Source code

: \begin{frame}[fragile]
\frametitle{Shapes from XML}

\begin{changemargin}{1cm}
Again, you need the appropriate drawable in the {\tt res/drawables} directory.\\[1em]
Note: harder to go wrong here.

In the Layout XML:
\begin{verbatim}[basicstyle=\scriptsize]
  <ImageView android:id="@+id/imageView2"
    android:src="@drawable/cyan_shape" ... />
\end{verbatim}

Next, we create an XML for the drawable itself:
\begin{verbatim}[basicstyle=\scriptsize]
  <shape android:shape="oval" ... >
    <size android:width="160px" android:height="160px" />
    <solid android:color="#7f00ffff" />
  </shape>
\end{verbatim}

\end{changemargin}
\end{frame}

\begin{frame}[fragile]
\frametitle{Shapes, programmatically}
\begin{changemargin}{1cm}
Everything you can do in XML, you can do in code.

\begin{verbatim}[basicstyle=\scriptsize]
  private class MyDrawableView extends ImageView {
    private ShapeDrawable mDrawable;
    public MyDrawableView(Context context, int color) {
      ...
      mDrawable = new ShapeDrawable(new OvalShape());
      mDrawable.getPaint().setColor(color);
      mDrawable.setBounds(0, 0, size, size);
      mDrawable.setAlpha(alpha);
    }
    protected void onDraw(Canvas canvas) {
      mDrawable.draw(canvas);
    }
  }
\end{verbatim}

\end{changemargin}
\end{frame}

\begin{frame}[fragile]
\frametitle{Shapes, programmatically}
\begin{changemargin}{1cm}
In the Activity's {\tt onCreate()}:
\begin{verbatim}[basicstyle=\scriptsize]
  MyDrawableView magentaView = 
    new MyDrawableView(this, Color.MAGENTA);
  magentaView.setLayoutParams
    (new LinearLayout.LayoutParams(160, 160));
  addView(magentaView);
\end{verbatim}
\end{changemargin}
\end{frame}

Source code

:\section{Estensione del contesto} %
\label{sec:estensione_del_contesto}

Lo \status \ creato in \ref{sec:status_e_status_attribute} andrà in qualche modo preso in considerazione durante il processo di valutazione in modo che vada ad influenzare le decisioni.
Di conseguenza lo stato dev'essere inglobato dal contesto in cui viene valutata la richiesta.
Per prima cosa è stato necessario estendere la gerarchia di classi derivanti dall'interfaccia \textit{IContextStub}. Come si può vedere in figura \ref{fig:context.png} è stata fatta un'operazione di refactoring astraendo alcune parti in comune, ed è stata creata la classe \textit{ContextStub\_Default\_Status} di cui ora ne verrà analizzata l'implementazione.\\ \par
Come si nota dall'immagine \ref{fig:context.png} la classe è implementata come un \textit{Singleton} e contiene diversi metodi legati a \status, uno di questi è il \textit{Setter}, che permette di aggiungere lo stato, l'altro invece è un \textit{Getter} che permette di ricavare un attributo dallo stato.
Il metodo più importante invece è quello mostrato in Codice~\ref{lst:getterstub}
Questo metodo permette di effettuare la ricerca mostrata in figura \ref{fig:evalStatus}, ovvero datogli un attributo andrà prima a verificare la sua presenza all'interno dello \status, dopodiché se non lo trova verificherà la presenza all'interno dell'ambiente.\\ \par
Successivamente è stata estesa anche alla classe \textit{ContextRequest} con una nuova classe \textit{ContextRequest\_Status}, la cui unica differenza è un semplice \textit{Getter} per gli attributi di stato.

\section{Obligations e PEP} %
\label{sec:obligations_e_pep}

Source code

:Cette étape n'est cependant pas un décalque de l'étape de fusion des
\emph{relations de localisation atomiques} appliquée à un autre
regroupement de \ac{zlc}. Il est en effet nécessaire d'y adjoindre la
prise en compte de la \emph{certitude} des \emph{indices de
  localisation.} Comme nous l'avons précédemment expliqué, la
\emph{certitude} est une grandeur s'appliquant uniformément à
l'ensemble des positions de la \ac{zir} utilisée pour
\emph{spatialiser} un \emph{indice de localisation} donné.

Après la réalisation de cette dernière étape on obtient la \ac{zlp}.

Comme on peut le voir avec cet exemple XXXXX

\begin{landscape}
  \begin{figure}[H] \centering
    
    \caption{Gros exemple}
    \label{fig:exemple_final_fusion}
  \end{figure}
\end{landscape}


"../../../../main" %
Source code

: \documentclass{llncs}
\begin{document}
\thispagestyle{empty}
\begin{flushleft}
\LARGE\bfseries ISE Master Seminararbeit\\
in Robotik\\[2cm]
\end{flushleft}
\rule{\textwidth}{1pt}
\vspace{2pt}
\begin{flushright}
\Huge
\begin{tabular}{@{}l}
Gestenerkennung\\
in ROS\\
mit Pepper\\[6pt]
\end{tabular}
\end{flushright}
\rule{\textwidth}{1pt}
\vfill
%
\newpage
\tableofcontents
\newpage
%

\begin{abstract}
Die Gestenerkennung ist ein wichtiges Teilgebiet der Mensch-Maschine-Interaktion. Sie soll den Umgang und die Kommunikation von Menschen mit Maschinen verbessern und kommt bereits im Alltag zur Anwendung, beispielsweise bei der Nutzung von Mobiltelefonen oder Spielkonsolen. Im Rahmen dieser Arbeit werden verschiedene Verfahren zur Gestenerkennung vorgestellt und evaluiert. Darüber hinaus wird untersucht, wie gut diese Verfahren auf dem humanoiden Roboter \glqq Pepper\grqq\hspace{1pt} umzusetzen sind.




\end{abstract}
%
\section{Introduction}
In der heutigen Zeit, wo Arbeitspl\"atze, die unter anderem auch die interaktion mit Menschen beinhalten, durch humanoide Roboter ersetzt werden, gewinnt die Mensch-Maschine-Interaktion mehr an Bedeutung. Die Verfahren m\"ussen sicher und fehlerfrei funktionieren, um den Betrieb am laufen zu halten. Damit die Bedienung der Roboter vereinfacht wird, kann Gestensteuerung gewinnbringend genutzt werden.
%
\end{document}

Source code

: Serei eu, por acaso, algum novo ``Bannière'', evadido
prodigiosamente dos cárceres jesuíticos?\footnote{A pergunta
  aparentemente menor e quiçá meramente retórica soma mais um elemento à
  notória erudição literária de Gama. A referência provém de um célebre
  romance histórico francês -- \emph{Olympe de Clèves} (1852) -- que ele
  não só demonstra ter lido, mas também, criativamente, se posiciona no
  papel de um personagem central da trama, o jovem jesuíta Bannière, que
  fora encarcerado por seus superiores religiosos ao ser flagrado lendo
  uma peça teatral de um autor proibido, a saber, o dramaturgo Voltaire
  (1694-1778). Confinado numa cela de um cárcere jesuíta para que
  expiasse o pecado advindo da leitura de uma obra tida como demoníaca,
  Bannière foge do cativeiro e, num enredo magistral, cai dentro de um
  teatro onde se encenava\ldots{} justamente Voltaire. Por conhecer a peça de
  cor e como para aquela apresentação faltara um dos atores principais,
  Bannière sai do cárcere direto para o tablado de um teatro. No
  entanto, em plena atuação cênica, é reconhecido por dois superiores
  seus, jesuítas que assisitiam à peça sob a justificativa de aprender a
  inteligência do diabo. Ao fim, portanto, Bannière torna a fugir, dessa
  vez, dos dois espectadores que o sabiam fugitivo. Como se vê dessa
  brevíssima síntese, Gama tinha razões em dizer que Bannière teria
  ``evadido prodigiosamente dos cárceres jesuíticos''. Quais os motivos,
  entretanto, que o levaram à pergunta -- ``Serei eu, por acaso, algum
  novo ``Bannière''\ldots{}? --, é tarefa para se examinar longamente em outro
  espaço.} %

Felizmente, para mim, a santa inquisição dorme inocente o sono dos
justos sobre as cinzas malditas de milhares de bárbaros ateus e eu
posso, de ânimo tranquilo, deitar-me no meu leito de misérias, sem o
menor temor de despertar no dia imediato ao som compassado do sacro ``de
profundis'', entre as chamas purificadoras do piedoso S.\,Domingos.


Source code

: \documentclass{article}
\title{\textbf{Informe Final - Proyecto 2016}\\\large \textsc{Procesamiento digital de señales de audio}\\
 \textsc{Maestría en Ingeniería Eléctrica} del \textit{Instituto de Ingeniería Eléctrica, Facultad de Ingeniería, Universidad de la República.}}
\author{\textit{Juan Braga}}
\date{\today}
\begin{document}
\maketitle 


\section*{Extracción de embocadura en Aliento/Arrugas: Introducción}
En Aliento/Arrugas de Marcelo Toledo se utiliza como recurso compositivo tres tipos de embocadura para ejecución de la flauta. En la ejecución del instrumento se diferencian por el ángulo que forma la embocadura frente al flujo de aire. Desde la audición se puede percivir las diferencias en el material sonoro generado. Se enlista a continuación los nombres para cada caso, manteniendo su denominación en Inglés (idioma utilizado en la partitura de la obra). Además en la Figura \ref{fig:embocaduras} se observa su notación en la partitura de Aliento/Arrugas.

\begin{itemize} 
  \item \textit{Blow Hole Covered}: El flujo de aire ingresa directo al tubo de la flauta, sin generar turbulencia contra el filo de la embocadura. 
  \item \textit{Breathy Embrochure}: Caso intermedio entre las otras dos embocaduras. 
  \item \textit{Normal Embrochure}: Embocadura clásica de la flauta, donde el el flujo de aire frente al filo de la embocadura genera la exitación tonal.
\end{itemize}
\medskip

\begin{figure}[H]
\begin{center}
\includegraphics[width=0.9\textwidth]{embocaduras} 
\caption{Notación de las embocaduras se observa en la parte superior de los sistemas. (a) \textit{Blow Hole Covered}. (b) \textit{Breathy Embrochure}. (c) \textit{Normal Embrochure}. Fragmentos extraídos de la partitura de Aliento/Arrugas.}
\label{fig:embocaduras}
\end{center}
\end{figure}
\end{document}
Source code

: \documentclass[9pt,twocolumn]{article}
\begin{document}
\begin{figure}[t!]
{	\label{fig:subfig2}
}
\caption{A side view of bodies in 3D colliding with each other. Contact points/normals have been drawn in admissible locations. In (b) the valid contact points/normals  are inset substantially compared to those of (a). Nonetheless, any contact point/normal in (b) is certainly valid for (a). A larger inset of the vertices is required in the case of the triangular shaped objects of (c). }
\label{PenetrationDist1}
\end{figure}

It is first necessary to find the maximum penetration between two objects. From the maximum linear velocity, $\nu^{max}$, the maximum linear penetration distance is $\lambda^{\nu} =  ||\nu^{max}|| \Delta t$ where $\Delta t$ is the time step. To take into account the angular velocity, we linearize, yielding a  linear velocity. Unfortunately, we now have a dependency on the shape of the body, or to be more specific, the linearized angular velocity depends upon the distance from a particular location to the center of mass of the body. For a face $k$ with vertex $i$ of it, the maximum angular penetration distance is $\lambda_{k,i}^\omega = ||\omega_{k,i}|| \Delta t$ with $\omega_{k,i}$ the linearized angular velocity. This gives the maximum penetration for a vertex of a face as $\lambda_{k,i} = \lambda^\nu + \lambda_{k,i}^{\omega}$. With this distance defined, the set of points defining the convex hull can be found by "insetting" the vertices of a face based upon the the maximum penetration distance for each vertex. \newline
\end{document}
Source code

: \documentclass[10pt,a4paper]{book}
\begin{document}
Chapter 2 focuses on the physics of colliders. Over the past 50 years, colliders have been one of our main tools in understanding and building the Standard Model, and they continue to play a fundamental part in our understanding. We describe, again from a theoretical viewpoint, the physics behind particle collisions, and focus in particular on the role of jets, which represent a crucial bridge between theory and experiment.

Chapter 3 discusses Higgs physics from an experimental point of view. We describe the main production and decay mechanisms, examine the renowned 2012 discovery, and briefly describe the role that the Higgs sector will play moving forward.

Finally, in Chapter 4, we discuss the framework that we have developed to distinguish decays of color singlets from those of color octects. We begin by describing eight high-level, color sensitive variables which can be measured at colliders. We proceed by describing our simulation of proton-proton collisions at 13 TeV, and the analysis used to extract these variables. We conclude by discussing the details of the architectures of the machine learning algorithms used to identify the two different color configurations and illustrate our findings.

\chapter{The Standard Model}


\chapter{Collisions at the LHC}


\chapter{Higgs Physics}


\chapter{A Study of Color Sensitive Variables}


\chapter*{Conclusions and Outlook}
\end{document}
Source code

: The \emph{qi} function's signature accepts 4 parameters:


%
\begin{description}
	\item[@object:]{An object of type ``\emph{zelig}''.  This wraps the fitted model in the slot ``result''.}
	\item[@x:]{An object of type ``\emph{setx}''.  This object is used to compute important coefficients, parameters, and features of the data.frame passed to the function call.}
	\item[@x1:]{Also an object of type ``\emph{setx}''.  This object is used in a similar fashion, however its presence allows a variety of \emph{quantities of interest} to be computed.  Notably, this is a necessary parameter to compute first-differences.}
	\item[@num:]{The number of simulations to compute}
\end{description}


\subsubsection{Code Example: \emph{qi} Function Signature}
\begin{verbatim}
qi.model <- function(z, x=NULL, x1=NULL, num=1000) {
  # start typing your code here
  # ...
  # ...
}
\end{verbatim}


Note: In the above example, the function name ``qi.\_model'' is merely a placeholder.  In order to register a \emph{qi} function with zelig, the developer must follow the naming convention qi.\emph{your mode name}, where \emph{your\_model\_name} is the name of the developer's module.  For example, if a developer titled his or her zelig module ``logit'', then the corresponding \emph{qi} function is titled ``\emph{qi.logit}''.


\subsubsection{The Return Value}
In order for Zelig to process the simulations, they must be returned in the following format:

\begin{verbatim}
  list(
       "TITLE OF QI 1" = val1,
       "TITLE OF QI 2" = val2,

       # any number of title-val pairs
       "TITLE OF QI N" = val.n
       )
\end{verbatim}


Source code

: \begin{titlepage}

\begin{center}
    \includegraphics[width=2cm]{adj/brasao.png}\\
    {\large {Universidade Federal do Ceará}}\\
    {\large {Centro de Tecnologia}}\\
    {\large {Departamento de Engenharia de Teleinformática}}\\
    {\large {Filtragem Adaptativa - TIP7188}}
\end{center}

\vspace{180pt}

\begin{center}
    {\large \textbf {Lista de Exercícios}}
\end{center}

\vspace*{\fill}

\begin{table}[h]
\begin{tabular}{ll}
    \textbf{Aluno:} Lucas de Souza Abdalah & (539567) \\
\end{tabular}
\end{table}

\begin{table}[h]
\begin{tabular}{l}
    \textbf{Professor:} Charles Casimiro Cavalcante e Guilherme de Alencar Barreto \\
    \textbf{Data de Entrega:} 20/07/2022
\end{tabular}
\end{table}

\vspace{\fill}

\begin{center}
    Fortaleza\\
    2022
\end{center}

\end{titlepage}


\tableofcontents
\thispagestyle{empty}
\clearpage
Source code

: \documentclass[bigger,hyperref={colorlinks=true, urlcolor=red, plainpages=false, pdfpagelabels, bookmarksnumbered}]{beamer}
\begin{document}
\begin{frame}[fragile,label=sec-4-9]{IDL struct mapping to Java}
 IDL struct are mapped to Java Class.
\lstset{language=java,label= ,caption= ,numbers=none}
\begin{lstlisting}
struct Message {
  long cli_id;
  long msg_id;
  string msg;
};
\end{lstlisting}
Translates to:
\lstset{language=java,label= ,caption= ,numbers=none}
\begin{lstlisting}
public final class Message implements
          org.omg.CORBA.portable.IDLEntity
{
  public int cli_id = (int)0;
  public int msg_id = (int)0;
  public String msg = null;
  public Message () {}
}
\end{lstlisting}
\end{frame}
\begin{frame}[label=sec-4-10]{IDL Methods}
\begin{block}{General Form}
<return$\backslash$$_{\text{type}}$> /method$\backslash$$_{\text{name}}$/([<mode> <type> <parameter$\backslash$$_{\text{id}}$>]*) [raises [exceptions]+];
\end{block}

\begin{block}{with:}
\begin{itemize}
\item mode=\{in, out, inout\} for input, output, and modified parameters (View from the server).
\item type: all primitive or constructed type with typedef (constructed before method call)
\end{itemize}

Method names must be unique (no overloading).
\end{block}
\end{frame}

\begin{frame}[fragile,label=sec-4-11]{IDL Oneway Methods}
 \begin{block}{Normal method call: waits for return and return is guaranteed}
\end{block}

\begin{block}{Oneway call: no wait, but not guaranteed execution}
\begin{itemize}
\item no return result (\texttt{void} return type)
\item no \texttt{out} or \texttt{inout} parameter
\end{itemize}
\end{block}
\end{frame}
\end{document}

_ _ _

__Goal of the exercise__: Copy all lines of the listing above that contain the string "Come".

__Written solution__:
Per prima cosa è stato necessario estendere la gerarchia di classi derivanti dall'interfaccia \textit{IContextStub}. Come si può vedere in figura \ref{fig:context.png} è stata fatta un'operazione di refactoring astraendo alcune parti in comune, ed è stata creata la classe \textit{ContextStub\_Default\_Status} di cui ora ne verrà analizzata l'implementazione.\\ \par
Come si nota dall'immagine \ref{fig:context.png} la classe è implementata come un \textit{Singleton} e contiene diversi metodi legati a \status, uno di questi è il \textit{Setter}, che permette di aggiungere lo stato, l'altro invece è un \textit{Getter} che permette di ricavare un attributo dallo stato.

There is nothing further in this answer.